Could you restate word for word every line of the records below, from the first one to the one holding "sky | [阅读全文](https://www.bbc.com/news/articles/cy5e7vx2pk9o) |"?

───── Supplied records

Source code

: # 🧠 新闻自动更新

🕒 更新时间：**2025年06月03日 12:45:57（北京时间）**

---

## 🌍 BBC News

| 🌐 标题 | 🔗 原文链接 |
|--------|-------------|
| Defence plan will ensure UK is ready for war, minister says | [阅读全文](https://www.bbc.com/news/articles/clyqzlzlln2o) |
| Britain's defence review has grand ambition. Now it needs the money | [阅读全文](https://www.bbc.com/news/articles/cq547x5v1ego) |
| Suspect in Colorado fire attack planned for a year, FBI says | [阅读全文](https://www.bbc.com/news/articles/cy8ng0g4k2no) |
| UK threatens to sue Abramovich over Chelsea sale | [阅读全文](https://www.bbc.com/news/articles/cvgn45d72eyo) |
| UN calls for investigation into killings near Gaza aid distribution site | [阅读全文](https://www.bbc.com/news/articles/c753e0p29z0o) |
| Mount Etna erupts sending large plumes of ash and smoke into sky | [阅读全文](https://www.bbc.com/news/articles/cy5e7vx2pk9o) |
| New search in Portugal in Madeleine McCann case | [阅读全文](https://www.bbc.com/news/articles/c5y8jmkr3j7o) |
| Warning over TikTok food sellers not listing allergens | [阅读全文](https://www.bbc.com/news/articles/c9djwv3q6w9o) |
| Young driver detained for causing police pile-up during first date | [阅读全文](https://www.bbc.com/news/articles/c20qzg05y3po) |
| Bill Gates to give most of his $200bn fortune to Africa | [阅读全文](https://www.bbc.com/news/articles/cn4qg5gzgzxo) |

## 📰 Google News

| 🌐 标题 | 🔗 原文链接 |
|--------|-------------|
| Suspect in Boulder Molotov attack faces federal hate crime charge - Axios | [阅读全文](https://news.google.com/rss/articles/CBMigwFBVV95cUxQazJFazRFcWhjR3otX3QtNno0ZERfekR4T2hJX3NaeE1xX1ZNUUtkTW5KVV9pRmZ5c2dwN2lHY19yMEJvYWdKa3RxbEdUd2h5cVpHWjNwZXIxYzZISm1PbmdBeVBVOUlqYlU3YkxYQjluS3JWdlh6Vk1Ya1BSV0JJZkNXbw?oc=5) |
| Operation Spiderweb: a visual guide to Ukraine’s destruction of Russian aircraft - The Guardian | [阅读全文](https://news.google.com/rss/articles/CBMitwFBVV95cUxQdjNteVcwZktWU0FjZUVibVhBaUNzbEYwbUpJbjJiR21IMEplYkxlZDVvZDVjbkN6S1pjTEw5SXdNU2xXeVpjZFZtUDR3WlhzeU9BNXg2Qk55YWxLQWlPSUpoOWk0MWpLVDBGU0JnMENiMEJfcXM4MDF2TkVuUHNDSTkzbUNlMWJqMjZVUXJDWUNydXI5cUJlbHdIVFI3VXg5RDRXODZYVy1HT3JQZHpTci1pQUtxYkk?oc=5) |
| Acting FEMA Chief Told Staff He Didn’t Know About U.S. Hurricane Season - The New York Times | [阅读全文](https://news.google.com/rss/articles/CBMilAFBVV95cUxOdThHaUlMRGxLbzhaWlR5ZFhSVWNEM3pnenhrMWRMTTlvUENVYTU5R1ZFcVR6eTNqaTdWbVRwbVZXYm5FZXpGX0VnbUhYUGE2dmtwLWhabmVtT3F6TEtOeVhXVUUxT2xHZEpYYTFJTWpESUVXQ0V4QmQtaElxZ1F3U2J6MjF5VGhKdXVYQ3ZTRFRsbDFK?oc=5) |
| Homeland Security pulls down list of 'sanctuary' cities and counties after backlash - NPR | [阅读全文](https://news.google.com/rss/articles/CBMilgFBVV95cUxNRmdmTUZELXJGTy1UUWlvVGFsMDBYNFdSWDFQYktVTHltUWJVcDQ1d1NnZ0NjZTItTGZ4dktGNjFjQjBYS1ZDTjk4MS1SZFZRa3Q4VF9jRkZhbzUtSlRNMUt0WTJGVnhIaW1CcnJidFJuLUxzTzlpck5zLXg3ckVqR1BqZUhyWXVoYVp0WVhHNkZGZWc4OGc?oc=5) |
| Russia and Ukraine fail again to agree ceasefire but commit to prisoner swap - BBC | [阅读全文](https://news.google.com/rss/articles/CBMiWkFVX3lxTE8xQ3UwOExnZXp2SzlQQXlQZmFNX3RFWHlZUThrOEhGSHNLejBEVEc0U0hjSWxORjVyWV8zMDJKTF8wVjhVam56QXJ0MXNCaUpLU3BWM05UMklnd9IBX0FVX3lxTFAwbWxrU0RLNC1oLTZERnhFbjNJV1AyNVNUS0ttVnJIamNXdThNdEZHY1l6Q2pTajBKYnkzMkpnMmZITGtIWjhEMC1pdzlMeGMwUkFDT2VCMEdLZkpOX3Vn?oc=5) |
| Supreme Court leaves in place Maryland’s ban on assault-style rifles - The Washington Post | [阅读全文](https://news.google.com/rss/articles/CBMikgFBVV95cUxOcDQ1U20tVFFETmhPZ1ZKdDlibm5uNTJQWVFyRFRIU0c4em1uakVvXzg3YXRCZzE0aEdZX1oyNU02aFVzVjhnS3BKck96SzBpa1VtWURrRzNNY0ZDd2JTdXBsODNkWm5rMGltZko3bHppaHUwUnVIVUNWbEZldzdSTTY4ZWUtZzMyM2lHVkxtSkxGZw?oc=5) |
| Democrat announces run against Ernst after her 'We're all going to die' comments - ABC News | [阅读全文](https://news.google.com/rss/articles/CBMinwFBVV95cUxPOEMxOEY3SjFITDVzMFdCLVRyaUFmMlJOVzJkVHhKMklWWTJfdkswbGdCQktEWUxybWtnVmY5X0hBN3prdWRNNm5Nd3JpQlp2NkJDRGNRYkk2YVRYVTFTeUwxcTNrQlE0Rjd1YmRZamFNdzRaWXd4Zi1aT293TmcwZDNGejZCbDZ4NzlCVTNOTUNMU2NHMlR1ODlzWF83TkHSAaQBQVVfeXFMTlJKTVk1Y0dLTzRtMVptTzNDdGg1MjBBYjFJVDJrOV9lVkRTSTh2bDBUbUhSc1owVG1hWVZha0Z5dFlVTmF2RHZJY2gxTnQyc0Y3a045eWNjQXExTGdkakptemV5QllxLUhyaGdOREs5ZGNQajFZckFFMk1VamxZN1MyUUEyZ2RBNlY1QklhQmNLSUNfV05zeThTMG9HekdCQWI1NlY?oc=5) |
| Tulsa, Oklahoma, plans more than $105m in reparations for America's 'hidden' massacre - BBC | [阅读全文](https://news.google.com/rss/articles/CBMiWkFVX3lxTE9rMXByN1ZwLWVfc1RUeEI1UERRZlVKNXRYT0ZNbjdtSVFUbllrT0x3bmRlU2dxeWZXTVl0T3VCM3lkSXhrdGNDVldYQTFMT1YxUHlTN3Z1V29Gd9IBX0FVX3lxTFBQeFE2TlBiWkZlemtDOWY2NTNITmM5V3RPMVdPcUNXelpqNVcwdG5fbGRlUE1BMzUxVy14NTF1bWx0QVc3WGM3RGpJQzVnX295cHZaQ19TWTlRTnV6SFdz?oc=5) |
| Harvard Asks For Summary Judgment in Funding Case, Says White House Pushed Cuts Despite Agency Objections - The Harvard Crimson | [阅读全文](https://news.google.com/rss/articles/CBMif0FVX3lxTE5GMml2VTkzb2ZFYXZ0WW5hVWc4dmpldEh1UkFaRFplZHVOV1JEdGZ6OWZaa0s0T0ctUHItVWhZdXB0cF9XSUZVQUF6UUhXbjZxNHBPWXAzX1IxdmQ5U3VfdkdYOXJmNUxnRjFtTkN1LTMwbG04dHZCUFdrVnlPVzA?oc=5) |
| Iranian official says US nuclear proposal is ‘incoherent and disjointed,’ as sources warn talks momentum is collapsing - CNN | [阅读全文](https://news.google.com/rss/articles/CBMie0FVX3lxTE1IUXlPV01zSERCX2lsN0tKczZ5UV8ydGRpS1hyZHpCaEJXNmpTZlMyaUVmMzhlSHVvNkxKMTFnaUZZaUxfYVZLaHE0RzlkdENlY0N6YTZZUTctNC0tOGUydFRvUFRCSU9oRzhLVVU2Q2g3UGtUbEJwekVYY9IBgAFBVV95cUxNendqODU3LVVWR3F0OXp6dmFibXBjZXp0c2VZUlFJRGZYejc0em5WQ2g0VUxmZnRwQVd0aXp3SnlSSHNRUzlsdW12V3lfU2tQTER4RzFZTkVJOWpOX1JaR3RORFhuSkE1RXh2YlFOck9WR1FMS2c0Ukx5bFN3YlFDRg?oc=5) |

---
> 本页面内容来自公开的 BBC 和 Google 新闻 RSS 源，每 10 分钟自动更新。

──────────

Exercise solution:
Source code

: # 🧠 新闻自动更新

🕒 更新时间：**2025年06月03日 12:45:57（北京时间）**

---

## 🌍 BBC News

| 🌐 标题 | 🔗 原文链接 |
|--------|-------------|
| Defence plan will ensure UK is ready for war, minister says | [阅读全文](https://www.bbc.com/news/articles/clyqzlzlln2o) |
| Britain's defence review has grand ambition. Now it needs the money | [阅读全文](https://www.bbc.com/news/articles/cq547x5v1ego) |
| Suspect in Colorado fire attack planned for a year, FBI says | [阅读全文](https://www.bbc.com/news/articles/cy8ng0g4k2no) |
| UK threatens to sue Abramovich over Chelsea sale | [阅读全文](https://www.bbc.com/news/articles/cvgn45d72eyo) |
| UN calls for investigation into killings near Gaza aid distribution site | [阅读全文](https://www.bbc.com/news/articles/c753e0p29z0o) |
| Mount Etna erupts sending large plumes of ash and smoke into sky | [阅读全文](https://www.bbc.com/news/articles/cy5e7vx2pk9o) |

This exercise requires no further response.